Where the records below reach the line containing "機構認可之技術文件。但申請者", start transcribing, and end with the line containing "3 依前條第三項規定取得審查報告之車輛裝置，不得申請型式延伸或變更。", exactly and with nothing else added.

* * * * *

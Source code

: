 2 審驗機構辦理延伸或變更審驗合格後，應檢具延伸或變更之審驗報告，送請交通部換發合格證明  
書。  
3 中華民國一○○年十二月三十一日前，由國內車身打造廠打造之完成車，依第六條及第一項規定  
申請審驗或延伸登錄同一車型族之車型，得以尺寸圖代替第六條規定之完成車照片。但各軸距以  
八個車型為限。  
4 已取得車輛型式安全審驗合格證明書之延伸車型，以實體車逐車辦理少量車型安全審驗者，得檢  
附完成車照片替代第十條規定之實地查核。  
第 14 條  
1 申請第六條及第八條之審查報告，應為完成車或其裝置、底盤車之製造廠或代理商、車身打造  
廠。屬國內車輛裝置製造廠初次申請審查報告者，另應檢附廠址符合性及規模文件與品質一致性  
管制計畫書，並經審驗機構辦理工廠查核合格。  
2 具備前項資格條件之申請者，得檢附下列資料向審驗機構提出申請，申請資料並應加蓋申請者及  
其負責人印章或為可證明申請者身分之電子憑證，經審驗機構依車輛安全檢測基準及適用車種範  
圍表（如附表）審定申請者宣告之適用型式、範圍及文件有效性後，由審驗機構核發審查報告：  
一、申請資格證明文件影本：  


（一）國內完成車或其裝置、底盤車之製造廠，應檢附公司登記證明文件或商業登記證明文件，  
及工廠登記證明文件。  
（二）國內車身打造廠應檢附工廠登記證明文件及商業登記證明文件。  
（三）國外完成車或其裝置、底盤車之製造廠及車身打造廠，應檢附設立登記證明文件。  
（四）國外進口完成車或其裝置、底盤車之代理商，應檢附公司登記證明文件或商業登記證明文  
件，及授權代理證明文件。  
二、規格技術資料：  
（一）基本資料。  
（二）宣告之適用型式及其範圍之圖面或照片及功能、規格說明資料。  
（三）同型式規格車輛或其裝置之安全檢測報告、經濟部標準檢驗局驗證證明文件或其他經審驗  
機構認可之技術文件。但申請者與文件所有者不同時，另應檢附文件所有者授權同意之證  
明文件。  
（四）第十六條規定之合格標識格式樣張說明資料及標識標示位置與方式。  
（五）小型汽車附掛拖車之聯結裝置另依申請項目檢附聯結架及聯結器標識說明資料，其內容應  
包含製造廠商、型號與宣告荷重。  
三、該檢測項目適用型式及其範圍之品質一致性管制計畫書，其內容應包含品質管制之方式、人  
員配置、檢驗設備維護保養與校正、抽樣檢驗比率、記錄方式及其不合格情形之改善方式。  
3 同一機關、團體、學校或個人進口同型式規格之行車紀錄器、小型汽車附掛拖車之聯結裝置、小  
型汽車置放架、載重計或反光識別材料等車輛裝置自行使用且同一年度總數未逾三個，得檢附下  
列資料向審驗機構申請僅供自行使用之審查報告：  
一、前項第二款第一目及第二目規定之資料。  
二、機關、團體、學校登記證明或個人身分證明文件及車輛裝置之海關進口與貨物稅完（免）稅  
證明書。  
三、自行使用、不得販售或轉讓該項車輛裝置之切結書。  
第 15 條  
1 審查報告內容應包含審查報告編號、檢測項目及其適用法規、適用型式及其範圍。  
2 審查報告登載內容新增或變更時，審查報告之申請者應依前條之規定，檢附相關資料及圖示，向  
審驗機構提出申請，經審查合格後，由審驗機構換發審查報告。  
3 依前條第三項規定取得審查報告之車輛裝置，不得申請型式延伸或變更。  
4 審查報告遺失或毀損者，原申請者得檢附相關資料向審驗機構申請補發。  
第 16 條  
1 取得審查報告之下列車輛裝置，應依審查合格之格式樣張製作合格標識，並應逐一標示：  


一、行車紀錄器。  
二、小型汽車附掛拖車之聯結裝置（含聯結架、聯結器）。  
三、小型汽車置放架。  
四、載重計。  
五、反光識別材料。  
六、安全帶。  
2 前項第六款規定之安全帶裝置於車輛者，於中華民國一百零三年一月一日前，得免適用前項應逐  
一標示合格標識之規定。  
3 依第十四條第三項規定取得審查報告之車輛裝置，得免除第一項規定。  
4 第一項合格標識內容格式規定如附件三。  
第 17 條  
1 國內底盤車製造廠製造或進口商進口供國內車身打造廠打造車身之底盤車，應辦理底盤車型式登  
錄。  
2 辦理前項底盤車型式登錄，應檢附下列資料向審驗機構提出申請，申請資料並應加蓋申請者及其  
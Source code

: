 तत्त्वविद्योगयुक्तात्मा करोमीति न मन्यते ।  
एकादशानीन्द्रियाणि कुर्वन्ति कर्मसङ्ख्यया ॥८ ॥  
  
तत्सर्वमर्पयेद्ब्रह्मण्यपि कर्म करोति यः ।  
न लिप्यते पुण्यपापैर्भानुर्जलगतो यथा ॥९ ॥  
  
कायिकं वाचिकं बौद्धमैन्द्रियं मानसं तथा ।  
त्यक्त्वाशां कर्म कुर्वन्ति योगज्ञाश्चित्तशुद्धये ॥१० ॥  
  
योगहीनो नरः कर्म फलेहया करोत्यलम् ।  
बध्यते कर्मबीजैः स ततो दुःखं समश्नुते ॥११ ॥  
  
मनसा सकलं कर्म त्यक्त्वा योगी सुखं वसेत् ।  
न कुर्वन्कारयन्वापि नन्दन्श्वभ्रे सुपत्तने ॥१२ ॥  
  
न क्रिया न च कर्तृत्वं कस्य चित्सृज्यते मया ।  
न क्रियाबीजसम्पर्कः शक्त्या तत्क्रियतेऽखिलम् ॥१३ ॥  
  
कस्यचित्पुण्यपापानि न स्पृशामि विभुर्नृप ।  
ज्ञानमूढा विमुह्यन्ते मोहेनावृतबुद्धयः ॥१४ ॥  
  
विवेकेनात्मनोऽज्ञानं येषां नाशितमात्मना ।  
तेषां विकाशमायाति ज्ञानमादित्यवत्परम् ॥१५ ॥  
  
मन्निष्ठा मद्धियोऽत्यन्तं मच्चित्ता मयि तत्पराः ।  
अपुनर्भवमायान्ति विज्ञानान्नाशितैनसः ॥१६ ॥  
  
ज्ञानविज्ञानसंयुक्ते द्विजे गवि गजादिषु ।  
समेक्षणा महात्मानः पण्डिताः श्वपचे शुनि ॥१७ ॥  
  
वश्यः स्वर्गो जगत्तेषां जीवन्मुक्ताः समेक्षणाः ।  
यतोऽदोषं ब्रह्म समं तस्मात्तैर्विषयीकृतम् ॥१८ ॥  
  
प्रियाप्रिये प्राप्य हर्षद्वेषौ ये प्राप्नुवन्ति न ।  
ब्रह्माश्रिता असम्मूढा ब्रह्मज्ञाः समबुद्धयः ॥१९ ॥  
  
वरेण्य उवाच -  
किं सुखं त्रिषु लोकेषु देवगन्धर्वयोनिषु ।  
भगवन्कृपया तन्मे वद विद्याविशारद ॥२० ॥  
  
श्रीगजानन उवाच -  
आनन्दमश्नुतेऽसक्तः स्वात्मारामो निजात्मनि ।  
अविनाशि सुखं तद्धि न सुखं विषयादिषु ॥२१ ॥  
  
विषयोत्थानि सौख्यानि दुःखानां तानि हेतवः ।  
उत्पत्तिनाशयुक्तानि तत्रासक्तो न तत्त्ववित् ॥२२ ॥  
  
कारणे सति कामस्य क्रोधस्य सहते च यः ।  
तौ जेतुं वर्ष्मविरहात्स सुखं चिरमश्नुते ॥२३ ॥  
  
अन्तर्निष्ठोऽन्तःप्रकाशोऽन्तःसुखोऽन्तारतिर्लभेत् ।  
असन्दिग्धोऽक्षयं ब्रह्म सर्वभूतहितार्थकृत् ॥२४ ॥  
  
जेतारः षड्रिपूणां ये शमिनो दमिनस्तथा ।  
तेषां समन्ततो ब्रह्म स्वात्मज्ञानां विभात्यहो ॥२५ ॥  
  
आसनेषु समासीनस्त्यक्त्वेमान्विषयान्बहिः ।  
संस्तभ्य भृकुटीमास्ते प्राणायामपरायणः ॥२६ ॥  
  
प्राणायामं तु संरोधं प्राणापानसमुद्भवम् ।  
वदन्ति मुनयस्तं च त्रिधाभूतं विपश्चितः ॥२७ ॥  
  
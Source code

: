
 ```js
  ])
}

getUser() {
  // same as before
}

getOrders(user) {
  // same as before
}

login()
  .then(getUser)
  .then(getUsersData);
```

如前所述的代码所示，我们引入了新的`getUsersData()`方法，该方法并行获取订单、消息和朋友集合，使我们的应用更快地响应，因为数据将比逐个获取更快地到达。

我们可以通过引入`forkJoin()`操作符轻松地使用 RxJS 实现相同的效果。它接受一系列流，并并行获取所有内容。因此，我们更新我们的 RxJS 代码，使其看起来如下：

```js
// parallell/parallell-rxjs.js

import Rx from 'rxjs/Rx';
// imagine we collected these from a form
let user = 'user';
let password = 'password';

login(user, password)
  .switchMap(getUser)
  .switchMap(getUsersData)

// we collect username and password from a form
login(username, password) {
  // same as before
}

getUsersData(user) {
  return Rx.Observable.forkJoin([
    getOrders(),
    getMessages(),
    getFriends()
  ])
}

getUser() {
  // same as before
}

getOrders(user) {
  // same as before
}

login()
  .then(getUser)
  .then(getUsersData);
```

* * * * *

### Expected answer
機構認可之技術文件。但申請者與文件所有者不同時，另應檢附文件所有者授權同意之證  
明文件。  
（四）第十六條規定之合格標識格式樣張說明資料及標識標示位置與方式。  
（五）小型汽車附掛拖車之聯結裝置另依申請項目檢附聯結架及聯結器標識說明資料，其內容應  
包含製造廠商、型號與宣告荷重。  
三、該檢測項目適用型式及其範圍之品質一致性管制計畫書，其內容應包含品質管制之方式、人  
員配置、檢驗設備維護保養與校正、抽樣檢驗比率、記錄方式及其不合格情形之改善方式。  
3 同一機關、團體、學校或個人進口同型式規格之行車紀錄器、小型汽車附掛拖車之聯結裝置、小  
型汽車置放架、載重計或反光識別材料等車輛裝置自行使用且同一年度總數未逾三個，得檢附下  
列資料向審驗機構申請僅供自行使用之審查報告：  
一、前項第二款第一目及第二目規定之資料。  
二、機關、團體、學校登記證明或個人身分證明文件及車輛裝置之海關進口與貨物稅完（免）稅  
證明書。  
三、自行使用、不得販售或轉讓該項車輛裝置之切結書。  
第 15 條  
1 審查報告內容應包含審查報告編號、檢測項目及其適用法規、適用型式及其範圍。  
2 審查報告登載內容新增或變更時，審查報告之申請者應依前條之規定，檢附相關資料及圖示，向  
審驗機構提出申請，經審查合格後，由審驗機構換發審查報告。  
3 依前條第三項規定取得審查報告之車輛裝置，不得申請型式延伸或變更。  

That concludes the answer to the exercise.